Yak number 2 arrives

The tuner card I’m using has a built-in infa-red receiver and transmitter and even came with a corresponding remote control, so I figured it would be a piece of cake teaching the Harmony to act like it. Alas, it was not to be. It turns out nobody bothered to write the Linux driver for that feature of the card, so there was no way to even use the IR features. Determined not to be thwarted at this point, I went out and spent $20 on a generic “Windows Media Center Remote” and corresponding USB IR receiver after a bit more research on what would actually work in Linux. The setup was pretty straightforward, and the Harmony remote already had it in its massive database of remotes it can emulate, so I just had to tweak the configurations a bit so that some of the buttons would perform that actions we’re all used to with our current PVR and we were all set.

Lastly, I set up a subscription to Schedules Direct so I’d have good guide data, set up some scheduled recordings. I’m happy to report, everything’s been running swimmingly for just over a week with no additional intervention required on my part. It also plays our existing library of digital video in various formats (avi/xvid, mkv, etc) without difficulty, all from the same interface, which is great. If the stability remains and we’re still happy with it in a few weeks, I’ll officially cut the cord and dance a small jig while I call up Bell and tell them to get stuffed.

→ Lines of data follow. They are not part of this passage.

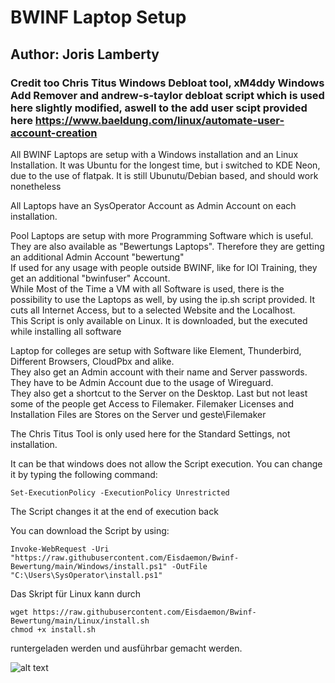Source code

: # BWINF Laptop Setup

## Author: Joris Lamberty

### Credit too Chris Titus Windows Debloat tool, xM4ddy Windows Add Remover and andrew-s-taylor debloat script which is used here slightly modified, aswell to the add user scipt provided here https://www.baeldung.com/linux/automate-user-account-creation

All BWINF Laptops are setup with a Windows installation and an Linux Installation. It was Ubuntu for the longest time, but i switched to KDE Neon, due to the use of flatpak. It is still Ubunutu/Debian based, and should work nonetheless  

All Laptops have an SysOperator Account as Admin Account on each installation.  

Pool Laptops are setup with more Programming Software which is useful. They are also available as "Bewertungs Laptops". Therefore they are getting an additional Admin Account "bewertung"  
If used for any usage with people outside BWINF, like for IOI Training, they get an additional "bwinfuser" Account.  
While Most of the Time a VM with all Software is used, there is the possibility to use the Laptops as well, by using the ip.sh script provided. It cuts all Internet Access, but to a selected Website and the Localhost.  
This Script is only available on Linux. It is downloaded, but the executed while installing all software  

Laptop for colleges are setup with Software like Element, Thunderbird, Different Browsers, CloudPbx and alike.  
They also get an Admin account with their name and Server passwords. They have to be Admin Account due to the usage of Wireguard.  
They also get a shortcut to the Server on the Desktop. Last but not least some of the people get Access to Filemaker. Filemaker Licenses and Installation Files are Stores on the Server und geste\\Filemaker  

The Chris Titus Tool is only used here for the Standard Settings, not installation.  

It can be that windows does not allow the Script execution. You can change it by typing the following command: 

    Set-ExecutionPolicy -ExecutionPolicy Unrestricted

The Script changes it at the end of execution back  

You can download the Script by using:
    
    Invoke-WebRequest -Uri "https://raw.githubusercontent.com/Eisdaemon/Bwinf-Bewertung/main/Windows/install.ps1" -OutFile "C:\Users\SysOperator\install.ps1"

Das Skript für Linux kann durch
    
    wget https://raw.githubusercontent.com/Eisdaemon/Bwinf-Bewertung/main/Linux/install.sh
    chmod +x install.sh

runtergeladen werden und ausführbar gemacht werden.

![alt text](https://maxleiter.com/blog/node-tooling/unix-poster.jpg)
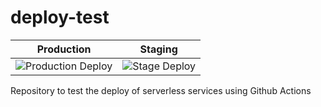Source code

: # deploy-test
|Production|Staging|
|---|---|
![Production Deploy](https://github.com/sergioflores-j/deploy-test/workflows/deploy/badge.svg?branch=master&label=Production)|![Stage Deploy](https://github.com/sergioflores-j/deploy-test/workflows/deploy/badge.svg?branch=stage&label=Stage)|

Repository to test the deploy of serverless services using Github Actions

Cutting the Cord Part 2: HTPC

As I talked about in Cutting the (space) cord, I’m currently pretty motivated to get rid of our satellite TV subscription and replace it with an over-the-air solution with little or no ongoing cost.

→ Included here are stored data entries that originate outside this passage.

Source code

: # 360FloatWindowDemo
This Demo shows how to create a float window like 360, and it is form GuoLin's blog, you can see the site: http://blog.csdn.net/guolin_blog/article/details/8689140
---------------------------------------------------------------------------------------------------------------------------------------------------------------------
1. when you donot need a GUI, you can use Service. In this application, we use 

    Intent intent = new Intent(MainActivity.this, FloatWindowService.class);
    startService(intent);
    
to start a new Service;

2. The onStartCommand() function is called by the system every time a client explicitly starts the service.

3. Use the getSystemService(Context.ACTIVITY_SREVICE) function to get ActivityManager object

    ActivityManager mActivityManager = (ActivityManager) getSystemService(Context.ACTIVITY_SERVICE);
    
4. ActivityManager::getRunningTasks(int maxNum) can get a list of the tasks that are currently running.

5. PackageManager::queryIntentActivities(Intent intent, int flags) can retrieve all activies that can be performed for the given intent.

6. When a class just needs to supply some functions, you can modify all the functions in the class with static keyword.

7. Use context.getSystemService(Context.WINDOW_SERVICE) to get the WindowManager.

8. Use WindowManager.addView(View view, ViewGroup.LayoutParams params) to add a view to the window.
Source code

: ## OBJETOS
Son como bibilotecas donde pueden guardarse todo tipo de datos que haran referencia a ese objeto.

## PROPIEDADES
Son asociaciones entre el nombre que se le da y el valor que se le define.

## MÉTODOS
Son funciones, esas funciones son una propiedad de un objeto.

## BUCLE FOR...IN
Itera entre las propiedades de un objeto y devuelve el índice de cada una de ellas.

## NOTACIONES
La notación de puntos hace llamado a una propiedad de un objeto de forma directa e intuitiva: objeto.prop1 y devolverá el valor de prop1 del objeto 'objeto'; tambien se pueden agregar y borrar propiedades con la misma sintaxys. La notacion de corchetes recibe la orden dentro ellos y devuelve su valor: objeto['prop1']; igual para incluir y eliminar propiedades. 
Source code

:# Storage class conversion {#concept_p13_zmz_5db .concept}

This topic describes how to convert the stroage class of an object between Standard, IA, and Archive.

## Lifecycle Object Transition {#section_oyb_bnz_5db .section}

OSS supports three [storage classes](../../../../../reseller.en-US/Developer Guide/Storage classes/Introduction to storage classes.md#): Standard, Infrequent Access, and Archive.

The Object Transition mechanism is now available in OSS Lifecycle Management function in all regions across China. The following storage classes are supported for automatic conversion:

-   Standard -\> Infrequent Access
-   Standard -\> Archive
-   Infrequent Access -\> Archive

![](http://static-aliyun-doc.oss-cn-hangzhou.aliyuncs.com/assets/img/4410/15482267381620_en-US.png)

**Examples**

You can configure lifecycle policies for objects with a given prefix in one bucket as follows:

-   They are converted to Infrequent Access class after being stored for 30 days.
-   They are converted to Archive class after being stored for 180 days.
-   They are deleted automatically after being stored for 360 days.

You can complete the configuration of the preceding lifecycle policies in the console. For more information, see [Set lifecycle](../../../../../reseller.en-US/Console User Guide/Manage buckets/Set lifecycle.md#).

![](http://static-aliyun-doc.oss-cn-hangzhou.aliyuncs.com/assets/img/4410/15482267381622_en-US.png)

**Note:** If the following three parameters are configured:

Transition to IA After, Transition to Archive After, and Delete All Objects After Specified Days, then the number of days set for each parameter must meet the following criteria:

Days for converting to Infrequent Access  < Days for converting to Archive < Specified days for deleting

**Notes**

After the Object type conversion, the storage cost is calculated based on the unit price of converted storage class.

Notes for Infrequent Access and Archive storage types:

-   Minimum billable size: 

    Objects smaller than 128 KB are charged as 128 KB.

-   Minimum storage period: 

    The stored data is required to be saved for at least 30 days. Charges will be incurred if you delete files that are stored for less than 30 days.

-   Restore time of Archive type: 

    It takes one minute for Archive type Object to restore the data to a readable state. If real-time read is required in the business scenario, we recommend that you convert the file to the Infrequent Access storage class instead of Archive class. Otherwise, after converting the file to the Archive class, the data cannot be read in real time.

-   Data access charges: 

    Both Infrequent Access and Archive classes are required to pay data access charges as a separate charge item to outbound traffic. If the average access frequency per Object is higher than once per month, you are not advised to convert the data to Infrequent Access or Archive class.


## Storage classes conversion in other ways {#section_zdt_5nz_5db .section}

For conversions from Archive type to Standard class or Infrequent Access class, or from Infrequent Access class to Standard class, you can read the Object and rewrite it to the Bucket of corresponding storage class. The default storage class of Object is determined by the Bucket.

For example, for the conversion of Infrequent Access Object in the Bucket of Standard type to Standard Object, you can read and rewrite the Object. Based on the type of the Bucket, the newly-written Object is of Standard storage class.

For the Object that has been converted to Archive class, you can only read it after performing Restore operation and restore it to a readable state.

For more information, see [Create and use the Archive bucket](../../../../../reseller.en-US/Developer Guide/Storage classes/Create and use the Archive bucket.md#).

I’ve sorted out picking up the signals, but to be a true replacement for what we currently have I need to be able to record programs when they’re on and play them back at a more convenient time. We watch nearly all of our TV this way and going back to caring about the actual schedule just won’t work.

I searched around for stand-alone PVR appliances designed for OTA reception, and while a few exist (like the Tivo Premier or ChannelMaster 7000PAL but their support for Canadian stations’ guide information is limited or non-existent and, in the case of the ChannelMaster, their software seems pretty poorly maintained and buggy with complaints galore to be found online.

This left me with a couple of options. I could abandon the whole endeavour, or build my own PVR/Home Theatre PC to do my bidding. I priced out components, and it seemed pretty clear I could comfortably build a pretty good one for around $500, even with skyrocketing hard drive prices caused by floods in Thailand. This meant a 5-6 month payback period after I cancel the Bell subscription, which is totally fine. If we decide a few months down the road that this was a bad idea, I’ll have a decent PC I can use for something else for basically free. And honestly, it’s been several years since I put together a PC and I kind of missed it.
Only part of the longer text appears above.